TASK GOAL: Print the records below exactly, and do not carry over any picture.

(Pictures paired with source code)

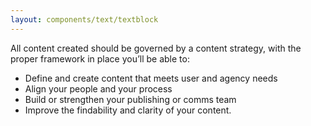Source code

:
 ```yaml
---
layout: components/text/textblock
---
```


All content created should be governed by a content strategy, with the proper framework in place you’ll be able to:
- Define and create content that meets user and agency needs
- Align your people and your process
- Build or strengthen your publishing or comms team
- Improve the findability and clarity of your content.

RESPONSE:
Source code

:
 ```yaml
---
layout: components/text/textblock
---
```


All content created should be governed by a content strategy, with the proper framework in place you’ll be able to:
- Define and create content that meets user and agency needs
- Align your people and your process
- Build or strengthen your publishing or comms team
- Improve the findability and clarity of your content.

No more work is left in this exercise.